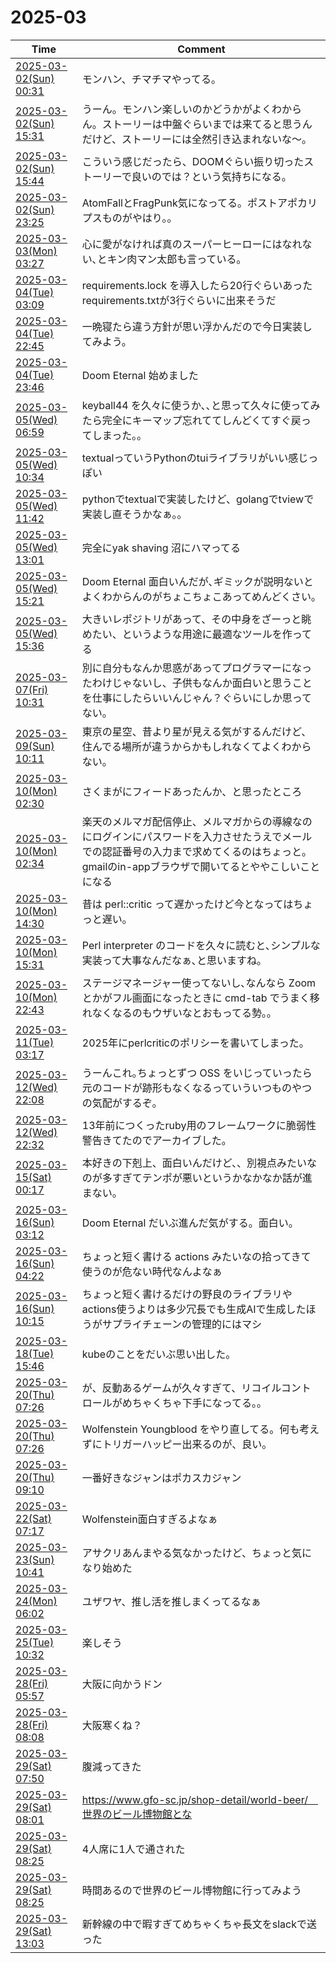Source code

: # 2025-03

| Time | Comment |
| ----- | ------- |
| [2025-03-02(Sun) 00:31](https://bsky.app/profile/tokuhirom.bsky.social/post/3lje6p57kmk2v) | モンハン、チマチマやってる。 |
| [2025-03-02(Sun) 15:31](https://bsky.app/profile/tokuhirom.bsky.social/post/3ljfqxwd5sc2v) | うーん。モンハン楽しいのかどうかがよくわからん。ストーリーは中盤ぐらいまでは来てると思うんだけど、ストーリーには全然引き込まれないな〜。 |
| [2025-03-02(Sun) 15:44](https://bsky.app/profile/tokuhirom.bsky.social/post/3ljfrp3isnc2v) | こういう感じだったら、DOOMぐらい振り切ったストーリーで良いのでは？という気持ちになる。 |
| [2025-03-02(Sun) 23:25](https://bsky.app/profile/tokuhirom.bsky.social/post/3ljgliesoi22v) | AtomFallとFragPunk気になってる。ポストアポカリプスものがやはり。。 |
| [2025-03-03(Mon) 03:27](https://bsky.app/profile/tokuhirom.bsky.social/post/3ljgyxs5y4k2g) | 心に愛がなければ真のスーパーヒーローにはなれない､とキン肉マン太郎も言っている｡ |
| [2025-03-04(Tue) 03:09](https://bsky.app/profile/tokuhirom.bsky.social/post/3ljjihnexms2v) | requirements.lock を導入したら20行ぐらいあったrequirements.txtが3行ぐらいに出来そうだ |
| [2025-03-04(Tue) 22:45](https://bsky.app/profile/tokuhirom.bsky.social/post/3ljlk64en6c2f) | 一晩寝たら違う方針が思い浮かんだので今日実装してみよう。 |
| [2025-03-04(Tue) 23:46](https://bsky.app/profile/tokuhirom.bsky.social/post/3ljlnkocxgs2f) | Doom Eternal 始めました |
| [2025-03-05(Wed) 06:59](https://bsky.app/profile/tokuhirom.bsky.social/post/3ljmfrngx5k2x) | keyball44 を久々に使うか､､と思って久々に使ってみたら完全にキーマップ忘れててしんどくてすぐ戻ってしまった｡｡ |
| [2025-03-05(Wed) 10:34](https://bsky.app/profile/tokuhirom.bsky.social/post/3ljmrs4p3es2f) | textualっていうPythonのtuiライブラリがいい感じっぽい |
| [2025-03-05(Wed) 11:42](https://bsky.app/profile/tokuhirom.bsky.social/post/3ljmvljv4xs2f) | pythonでtextualで実装したけど、golangでtviewで実装し直そうかなぁ。。 |
| [2025-03-05(Wed) 13:01](https://bsky.app/profile/tokuhirom.bsky.social/post/3ljmzygjhqk2f) | 完全にyak shaving 沼にハマってる |
| [2025-03-05(Wed) 15:21](https://bsky.app/profile/tokuhirom.bsky.social/post/3ljnbslect22f) | Doom Eternal 面白いんだが､ギミックが説明ないとよくわからんのがちょこちょこあってめんどくさい｡ |
| [2025-03-05(Wed) 15:36](https://bsky.app/profile/tokuhirom.bsky.social/post/3ljncmsio7k2f) | 大きいレポジトリがあって、その中身をざーっと眺めたい、というような用途に最適なツールを作ってる |
| [2025-03-07(Fri) 10:31](https://bsky.app/profile/tokuhirom.bsky.social/post/3ljrsjd4mqk27) | 別に自分もなんか思惑があってプログラマーになったわけじゃないし、子供もなんか面白いと思うことを仕事にしたらいいんじゃん？ぐらいにしか思ってない。 |
| [2025-03-09(Sun) 10:11](https://bsky.app/profile/tokuhirom.bsky.social/post/3ljwsduxzns2o) | 東京の星空、昔より星が見える気がするんだけど、住んでる場所が違うからかもしれなくてよくわからない。 |
| [2025-03-10(Mon) 02:30](https://bsky.app/profile/tokuhirom.bsky.social/post/3ljyj3g7av22j) | さくまがにフィードあったんか、と思ったところ |
| [2025-03-10(Mon) 02:34](https://bsky.app/profile/tokuhirom.bsky.social/post/3ljyjbrp5qk2j) | 楽天のメルマガ配信停止、メルマガからの導線なのにログインにパスワードを入力させたうえでメールでの認証番号の入力まで求めてくるのはちょっと。gmailのin-appブラウザで開いてるとややこしいことになる |
| [2025-03-10(Mon) 14:30](https://bsky.app/profile/tokuhirom.bsky.social/post/3ljzrc3pui22w) | 昔は perl::critic って遅かったけど今となってはちょっと遅い｡ |
| [2025-03-10(Mon) 15:31](https://bsky.app/profile/tokuhirom.bsky.social/post/3ljzupwqp722h) | Perl interpreter のコードを久々に読むと､シンプルな実装って大事なんだなぁ､と思いますね｡ |
| [2025-03-10(Mon) 22:43](https://bsky.app/profile/tokuhirom.bsky.social/post/3lk2mu5igys2r) | ステージマネージャー使ってないし､なんなら Zoom とかがフル画面になったときに cmd-tab でうまく移れなくなるのもウザいなとおもってる勢｡｡ |
| [2025-03-11(Tue) 03:17](https://bsky.app/profile/tokuhirom.bsky.social/post/3lk3466lals2j) | 2025年にperlcriticのポリシーを書いてしまった。 |
| [2025-03-12(Wed) 22:08](https://bsky.app/profile/tokuhirom.bsky.social/post/3lk7lttyt622b) | うーんこれ｡ちょっとずつ OSS をいじっていったら元のコードが跡形もなくなるっていういつものやつの気配がするぞ｡ |
| [2025-03-12(Wed) 22:32](https://bsky.app/profile/tokuhirom.bsky.social/post/3lk7n6op4w22q) | 13年前につくったruby用のフレームワークに脆弱性警告きてたのでアーカイブした｡ |
| [2025-03-15(Sat) 00:17](https://bsky.app/profile/tokuhirom.bsky.social/post/3lkety25oss2t) | 本好きの下剋上、面白いんだけど、、別視点みたいなのが多すぎてテンポが悪いというかなかなか話が進まない。 |
| [2025-03-16(Sun) 03:12](https://bsky.app/profile/tokuhirom.bsky.social/post/3lkho7p6zj22s) | Doom Eternal だいぶ進んだ気がする。面白い。<br>
| [2025-03-16(Sun) 04:22](https://bsky.app/profile/tokuhirom.bsky.social/post/3lkhs4wuup22s) | ちょっと短く書ける actions みたいなの拾ってきて使うのが危ない時代なんよなぁ |
| [2025-03-16(Sun) 10:15](https://bsky.app/profile/tokuhirom.bsky.social/post/3lkifulg4ds2s) | ちょっと短く書けるだけの野良のライブラリやactions使うよりは多少冗長でも生成AIで生成したほうがサプライチェーンの管理的にはマシ |
| [2025-03-18(Tue) 15:46](https://bsky.app/profile/tokuhirom.bsky.social/post/3lknzaxjoys2z) | kubeのことをだいぶ思い出した。 |
| [2025-03-20(Thu) 07:26](https://bsky.app/profile/tokuhirom.bsky.social/post/3lks6brjqfk26) | が、反動あるゲームが久々すぎて、リコイルコントロールがめちゃくちゃ下手になってる。。 |
| [2025-03-20(Thu) 07:26](https://bsky.app/profile/tokuhirom.bsky.social/post/3lks6awv57226) | Wolfenstein Youngblood をやり直してる。何も考えずにトリガーハッピー出来るのが、良い。 |
| [2025-03-20(Thu) 09:10](https://bsky.app/profile/tokuhirom.bsky.social/post/3lkse43los226) | 一番好きなジャンはポカスカジャン |
| [2025-03-22(Sat) 07:17](https://bsky.app/profile/tokuhirom.bsky.social/post/3lkx6pszazc2t) | Wolfenstein面白すぎるよなぁ |
| [2025-03-23(Sun) 10:41](https://bsky.app/profile/tokuhirom.bsky.social/post/3ll22klokmk2t) | アサクリあんまやる気なかったけど、ちょっと気になり始めた |
| [2025-03-24(Mon) 06:02](https://bsky.app/profile/tokuhirom.bsky.social/post/3ll43ge3ihk2d) | ユザワヤ、推し活を推しまくってるなぁ |
| [2025-03-25(Tue) 10:32](https://bsky.app/profile/tokuhirom.bsky.social/post/3ll72ywf2os2d) | 楽しそう<br>
| [2025-03-28(Fri) 05:57](https://bsky.app/profile/tokuhirom.bsky.social/post/3llg4yqlsqc27) | 大阪に向かうドン |
| [2025-03-28(Fri) 08:08](https://bsky.app/profile/tokuhirom.bsky.social/post/3llged63g6c27) | 大阪寒くね？ |
| [2025-03-29(Sat) 07:50](https://bsky.app/profile/tokuhirom.bsky.social/post/3llitsqzxrc2d) | 腹減ってきた |
| [2025-03-29(Sat) 08:01](https://bsky.app/profile/tokuhirom.bsky.social/post/3lliug2dxp22d) | https://www.gfo-sc.jp/shop-detail/world-beer/　世界のビール博物館とな |
| [2025-03-29(Sat) 08:25](https://bsky.app/profile/tokuhirom.bsky.social/post/3llivrp3hkk2d) | 4人席に1人で通された |
| [2025-03-29(Sat) 08:25](https://bsky.app/profile/tokuhirom.bsky.social/post/3llivqf5k5k2d) | 時間あるので世界のビール博物館に行ってみよう |
| [2025-03-29(Sat) 13:03](https://bsky.app/profile/tokuhirom.bsky.social/post/3lljfbg4auc2m) | 新幹線の中で暇すぎてめちゃくちゃ長文をslackで送った |

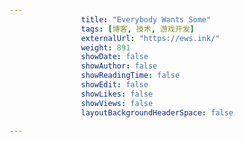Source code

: ---
                title: "Everybody Wants Some"
                tags: [博客, 技术, 游戏开发]
                externalUrl: "https://ews.ink/"
                weight: 891
                showDate: false
                showAuthor: false
                showReadingTime: false
                showEdit: false
                showLikes: false
                showViews: false
                layoutBackgroundHeaderSpace: false
                ---

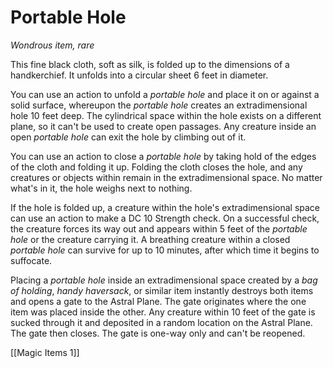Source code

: # Portable Hole

*Wondrous item, rare*

This fine black cloth, soft as silk, is folded up to the dimensions of a handkerchief. It unfolds into a circular sheet 6 feet in diameter.

You can use an action to unfold a *portable hole* and place it on or against a solid surface, whereupon the *portable hole* creates an extradimensional hole 10 feet deep. The cylindrical space within the hole exists on a different plane, so it can't be used to create open passages. Any creature inside an open *portable hole* can exit the hole by climbing out of it.

You can use an action to close a *portable hole* by taking hold of the edges of the cloth and folding it up. Folding the cloth closes the hole, and any creatures or objects within remain in the extradimensional space. No matter what's in it, the hole weighs next to nothing.

If the hole is folded up, a creature within the hole's extradimensional space can use an action to make a DC 10 Strength check. On a successful check, the creature forces its way out and appears within 5 feet of the *portable hole* or the creature carrying it. A breathing creature within a closed *portable hole* can survive for up to 10 minutes, after which time it begins to suffocate.

Placing a *portable hole* inside an extradimensional space created by a *bag of holding*, *handy haversack*, or similar item instantly destroys both items and opens a gate to the Astral Plane. The gate originates where the one item was placed inside the other. Any creature within 10 feet of the gate is sucked through it and deposited in a random location on the Astral Plane. The gate then closes. The gate is one-way only and can't be reopened.


[[Magic Items 1]]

•••••

_WHAT TO WORK ON:_ Whenever a line in the entries above includes the word "folded", pull that line out.

_EXERCISE SOLUTION:_
This fine black cloth, soft as silk, is folded up to the dimensions of a handkerchief. It unfolds into a circular sheet 6 feet in diameter.
If the hole is folded up, a creature within the hole's extradimensional space can use an action to make a DC 10 Strength check. On a successful check, the creature forces its way out and appears within 5 feet of the *portable hole* or the creature carrying it. A breathing creature within a closed *portable hole* can survive for up to 10 minutes, after which time it begins to suffocate.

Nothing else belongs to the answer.